TASK PROMPT
Go through the listing below and gather every line with the word "found".
= Beginning of Section =
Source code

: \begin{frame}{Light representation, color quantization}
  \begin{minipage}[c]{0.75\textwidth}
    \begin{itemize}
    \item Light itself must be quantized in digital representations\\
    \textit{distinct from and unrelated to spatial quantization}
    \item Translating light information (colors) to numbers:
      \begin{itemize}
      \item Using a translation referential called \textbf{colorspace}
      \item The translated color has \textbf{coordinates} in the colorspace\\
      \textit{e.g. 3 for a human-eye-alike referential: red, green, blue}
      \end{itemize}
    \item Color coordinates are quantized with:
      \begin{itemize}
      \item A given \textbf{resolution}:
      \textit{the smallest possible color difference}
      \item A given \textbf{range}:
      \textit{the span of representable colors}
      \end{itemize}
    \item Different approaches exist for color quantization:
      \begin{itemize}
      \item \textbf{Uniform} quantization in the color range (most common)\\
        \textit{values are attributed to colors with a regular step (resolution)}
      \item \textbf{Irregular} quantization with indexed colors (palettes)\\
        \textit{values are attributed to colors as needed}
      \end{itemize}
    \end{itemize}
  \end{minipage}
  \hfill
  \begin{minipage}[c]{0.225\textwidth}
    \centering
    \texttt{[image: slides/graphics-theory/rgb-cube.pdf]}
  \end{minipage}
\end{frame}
= End of Section =
= Beginning of Section =
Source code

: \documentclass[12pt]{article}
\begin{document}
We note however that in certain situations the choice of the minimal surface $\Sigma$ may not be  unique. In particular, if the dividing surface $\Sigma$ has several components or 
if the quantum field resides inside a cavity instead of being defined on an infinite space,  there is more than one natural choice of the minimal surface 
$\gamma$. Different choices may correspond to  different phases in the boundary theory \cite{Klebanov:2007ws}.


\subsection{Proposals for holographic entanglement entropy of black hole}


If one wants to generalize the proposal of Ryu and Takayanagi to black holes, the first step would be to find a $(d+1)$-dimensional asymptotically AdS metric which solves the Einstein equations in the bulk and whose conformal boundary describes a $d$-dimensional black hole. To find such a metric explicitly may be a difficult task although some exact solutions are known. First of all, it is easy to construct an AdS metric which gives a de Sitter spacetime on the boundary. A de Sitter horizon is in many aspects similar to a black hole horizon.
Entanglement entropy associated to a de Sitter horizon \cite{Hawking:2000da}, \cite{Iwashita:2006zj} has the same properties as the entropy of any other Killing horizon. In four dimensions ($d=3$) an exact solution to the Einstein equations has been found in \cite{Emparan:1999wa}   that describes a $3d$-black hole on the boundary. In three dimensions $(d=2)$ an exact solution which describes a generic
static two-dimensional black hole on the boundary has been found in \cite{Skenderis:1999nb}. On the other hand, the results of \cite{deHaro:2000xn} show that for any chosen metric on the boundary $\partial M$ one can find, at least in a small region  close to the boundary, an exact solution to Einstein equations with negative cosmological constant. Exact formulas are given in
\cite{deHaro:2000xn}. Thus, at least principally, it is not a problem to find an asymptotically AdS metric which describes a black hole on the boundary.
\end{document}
= End of Section =
RESPONSE AREA
Entanglement entropy associated to a de Sitter horizon \cite{Hawking:2000da}, \cite{Iwashita:2006zj} has the same properties as the entropy of any other Killing horizon. In four dimensions ($d=3$) an exact solution to the Einstein equations has been found in \cite{Emparan:1999wa}   that describes a $3d$-black hole on the boundary. In three dimensions $(d=2)$ an exact solution which describes a generic
static two-dimensional black hole on the boundary has been found in \cite{Skenderis:1999nb}. On the other hand, the results of \cite{deHaro:2000xn} show that for any chosen metric on the boundary $\partial M$ one can find, at least in a small region  close to the boundary, an exact solution to Einstein equations with negative cosmological constant. Exact formulas are given in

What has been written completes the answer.